_WORK TASK_
Take from the entries below the stretch from the line with "Could use HTTP" through the line with "## **➺** Loot consommable", and return it exactly, leaving the pictures out.

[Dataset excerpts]
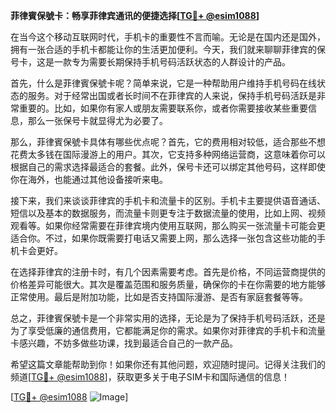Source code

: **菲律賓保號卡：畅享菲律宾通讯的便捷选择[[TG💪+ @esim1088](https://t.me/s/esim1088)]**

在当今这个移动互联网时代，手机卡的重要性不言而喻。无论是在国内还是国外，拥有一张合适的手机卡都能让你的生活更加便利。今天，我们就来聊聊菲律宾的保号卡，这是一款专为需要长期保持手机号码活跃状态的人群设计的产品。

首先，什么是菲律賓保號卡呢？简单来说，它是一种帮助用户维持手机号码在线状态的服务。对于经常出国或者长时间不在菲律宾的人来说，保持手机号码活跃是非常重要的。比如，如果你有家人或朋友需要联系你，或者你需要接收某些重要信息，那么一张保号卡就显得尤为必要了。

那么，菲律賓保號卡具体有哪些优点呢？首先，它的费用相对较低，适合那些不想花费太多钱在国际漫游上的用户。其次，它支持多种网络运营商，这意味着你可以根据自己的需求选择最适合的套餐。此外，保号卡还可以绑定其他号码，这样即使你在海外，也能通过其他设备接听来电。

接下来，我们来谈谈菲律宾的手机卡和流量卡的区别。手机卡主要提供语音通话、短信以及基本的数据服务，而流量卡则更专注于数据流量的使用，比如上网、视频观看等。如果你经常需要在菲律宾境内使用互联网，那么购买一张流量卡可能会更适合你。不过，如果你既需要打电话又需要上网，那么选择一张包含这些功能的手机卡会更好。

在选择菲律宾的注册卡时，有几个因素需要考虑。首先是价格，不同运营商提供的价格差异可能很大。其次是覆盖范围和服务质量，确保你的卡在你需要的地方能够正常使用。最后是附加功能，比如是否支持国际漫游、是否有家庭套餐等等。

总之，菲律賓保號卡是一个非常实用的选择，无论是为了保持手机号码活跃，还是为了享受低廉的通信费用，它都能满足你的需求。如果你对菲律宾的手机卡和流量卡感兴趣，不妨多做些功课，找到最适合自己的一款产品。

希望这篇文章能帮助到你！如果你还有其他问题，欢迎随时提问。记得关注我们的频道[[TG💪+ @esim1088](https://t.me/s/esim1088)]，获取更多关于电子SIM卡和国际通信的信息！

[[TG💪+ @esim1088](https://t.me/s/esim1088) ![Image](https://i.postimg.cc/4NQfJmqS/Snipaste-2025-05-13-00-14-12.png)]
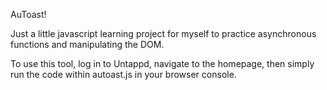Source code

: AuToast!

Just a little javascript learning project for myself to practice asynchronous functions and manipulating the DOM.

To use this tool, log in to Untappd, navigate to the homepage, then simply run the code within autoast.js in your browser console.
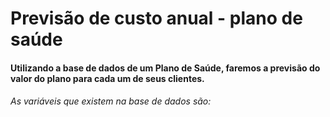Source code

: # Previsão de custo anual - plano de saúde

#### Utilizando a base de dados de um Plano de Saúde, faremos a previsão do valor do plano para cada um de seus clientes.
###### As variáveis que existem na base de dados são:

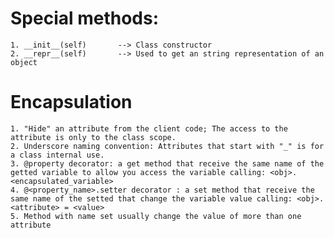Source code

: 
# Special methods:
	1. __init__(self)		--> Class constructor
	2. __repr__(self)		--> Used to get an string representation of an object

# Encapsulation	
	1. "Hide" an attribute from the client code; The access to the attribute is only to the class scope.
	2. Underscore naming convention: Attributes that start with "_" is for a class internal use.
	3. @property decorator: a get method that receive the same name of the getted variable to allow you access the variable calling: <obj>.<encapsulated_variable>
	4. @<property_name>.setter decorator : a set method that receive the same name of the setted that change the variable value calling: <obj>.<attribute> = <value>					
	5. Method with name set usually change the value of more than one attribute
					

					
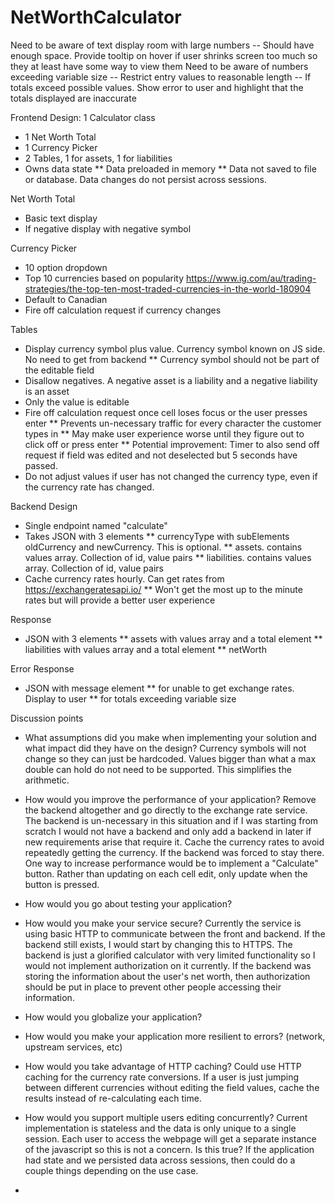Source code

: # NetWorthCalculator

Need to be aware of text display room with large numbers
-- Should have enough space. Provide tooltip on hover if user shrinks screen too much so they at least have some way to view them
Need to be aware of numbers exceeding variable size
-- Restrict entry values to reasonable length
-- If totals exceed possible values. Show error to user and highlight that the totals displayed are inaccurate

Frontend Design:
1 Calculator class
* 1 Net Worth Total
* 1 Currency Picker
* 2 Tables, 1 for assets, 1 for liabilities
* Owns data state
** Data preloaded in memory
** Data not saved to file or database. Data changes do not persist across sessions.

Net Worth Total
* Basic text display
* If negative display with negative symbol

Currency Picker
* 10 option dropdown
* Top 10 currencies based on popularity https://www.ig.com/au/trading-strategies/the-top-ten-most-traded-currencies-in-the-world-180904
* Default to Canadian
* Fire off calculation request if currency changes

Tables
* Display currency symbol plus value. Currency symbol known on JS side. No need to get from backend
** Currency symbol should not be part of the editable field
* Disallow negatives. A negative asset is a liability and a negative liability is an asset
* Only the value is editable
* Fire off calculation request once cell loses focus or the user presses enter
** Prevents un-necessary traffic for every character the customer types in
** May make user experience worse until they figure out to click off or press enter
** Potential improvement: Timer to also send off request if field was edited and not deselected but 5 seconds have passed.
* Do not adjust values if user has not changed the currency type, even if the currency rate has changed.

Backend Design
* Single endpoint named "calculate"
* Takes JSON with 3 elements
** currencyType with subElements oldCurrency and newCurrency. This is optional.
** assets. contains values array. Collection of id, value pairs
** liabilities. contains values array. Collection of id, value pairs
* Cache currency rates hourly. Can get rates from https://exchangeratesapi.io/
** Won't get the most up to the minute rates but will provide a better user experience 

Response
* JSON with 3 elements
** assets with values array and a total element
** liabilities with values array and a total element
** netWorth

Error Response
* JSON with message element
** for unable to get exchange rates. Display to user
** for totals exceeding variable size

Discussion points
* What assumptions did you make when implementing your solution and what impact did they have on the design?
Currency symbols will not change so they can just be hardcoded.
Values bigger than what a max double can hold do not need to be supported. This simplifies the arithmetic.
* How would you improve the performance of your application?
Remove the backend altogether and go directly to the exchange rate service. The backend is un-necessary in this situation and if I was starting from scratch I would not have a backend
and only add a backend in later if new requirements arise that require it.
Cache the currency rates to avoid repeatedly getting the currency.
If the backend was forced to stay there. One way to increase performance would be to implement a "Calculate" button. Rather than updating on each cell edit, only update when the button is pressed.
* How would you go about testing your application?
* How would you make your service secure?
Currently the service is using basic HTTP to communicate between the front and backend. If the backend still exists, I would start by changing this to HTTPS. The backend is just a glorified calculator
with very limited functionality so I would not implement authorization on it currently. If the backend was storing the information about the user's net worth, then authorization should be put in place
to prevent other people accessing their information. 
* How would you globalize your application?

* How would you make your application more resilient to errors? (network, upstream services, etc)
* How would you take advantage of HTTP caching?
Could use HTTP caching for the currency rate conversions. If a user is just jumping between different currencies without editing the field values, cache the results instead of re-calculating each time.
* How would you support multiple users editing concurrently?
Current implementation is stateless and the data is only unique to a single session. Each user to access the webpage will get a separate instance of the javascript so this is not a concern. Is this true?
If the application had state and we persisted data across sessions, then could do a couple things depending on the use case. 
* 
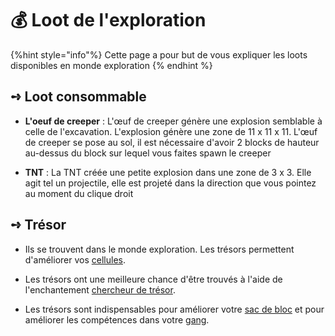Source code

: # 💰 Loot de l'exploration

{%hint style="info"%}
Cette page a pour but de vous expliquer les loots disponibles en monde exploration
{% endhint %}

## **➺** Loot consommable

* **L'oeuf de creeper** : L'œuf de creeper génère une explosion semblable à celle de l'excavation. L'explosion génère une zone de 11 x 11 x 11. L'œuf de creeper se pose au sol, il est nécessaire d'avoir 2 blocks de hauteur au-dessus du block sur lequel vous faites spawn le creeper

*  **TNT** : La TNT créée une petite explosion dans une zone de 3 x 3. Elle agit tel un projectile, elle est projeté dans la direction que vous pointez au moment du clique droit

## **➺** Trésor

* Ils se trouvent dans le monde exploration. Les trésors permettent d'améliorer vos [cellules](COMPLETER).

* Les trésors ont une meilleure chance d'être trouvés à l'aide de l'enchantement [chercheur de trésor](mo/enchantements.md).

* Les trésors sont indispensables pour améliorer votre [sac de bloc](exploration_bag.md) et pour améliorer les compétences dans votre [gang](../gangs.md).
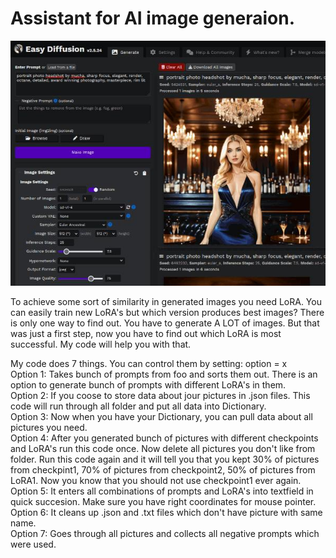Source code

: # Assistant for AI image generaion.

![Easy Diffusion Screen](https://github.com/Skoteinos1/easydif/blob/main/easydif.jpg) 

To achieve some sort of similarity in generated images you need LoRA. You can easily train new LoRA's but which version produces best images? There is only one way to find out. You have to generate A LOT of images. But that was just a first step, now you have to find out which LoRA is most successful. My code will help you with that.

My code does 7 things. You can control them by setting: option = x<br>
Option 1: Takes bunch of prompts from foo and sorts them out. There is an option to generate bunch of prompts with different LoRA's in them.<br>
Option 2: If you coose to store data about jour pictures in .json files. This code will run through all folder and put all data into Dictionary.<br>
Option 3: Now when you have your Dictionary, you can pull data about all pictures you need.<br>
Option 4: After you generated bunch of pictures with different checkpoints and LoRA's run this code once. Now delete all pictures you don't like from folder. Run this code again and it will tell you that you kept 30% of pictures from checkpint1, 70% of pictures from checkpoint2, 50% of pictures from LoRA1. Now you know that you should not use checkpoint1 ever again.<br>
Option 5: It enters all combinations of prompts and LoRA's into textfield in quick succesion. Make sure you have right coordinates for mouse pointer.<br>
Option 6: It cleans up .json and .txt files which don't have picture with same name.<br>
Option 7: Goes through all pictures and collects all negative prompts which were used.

_EXPECTED ANSWER_
Could use HTTP caching for the currency rate conversions. If a user is just jumping between different currencies without editing the field values, cache the results instead of re-calculating each time.
* How would you support multiple users editing concurrently?
Current implementation is stateless and the data is only unique to a single session. Each user to access the webpage will get a separate instance of the javascript so this is not a concern. Is this true?
If the application had state and we persisted data across sessions, then could do a couple things depending on the use case. 
* 
Source code

: # 💰 Loot de l'exploration

{%hint style="info"%}
Cette page a pour but de vous expliquer les loots disponibles en monde exploration
{% endhint %}

## **➺** Loot consommable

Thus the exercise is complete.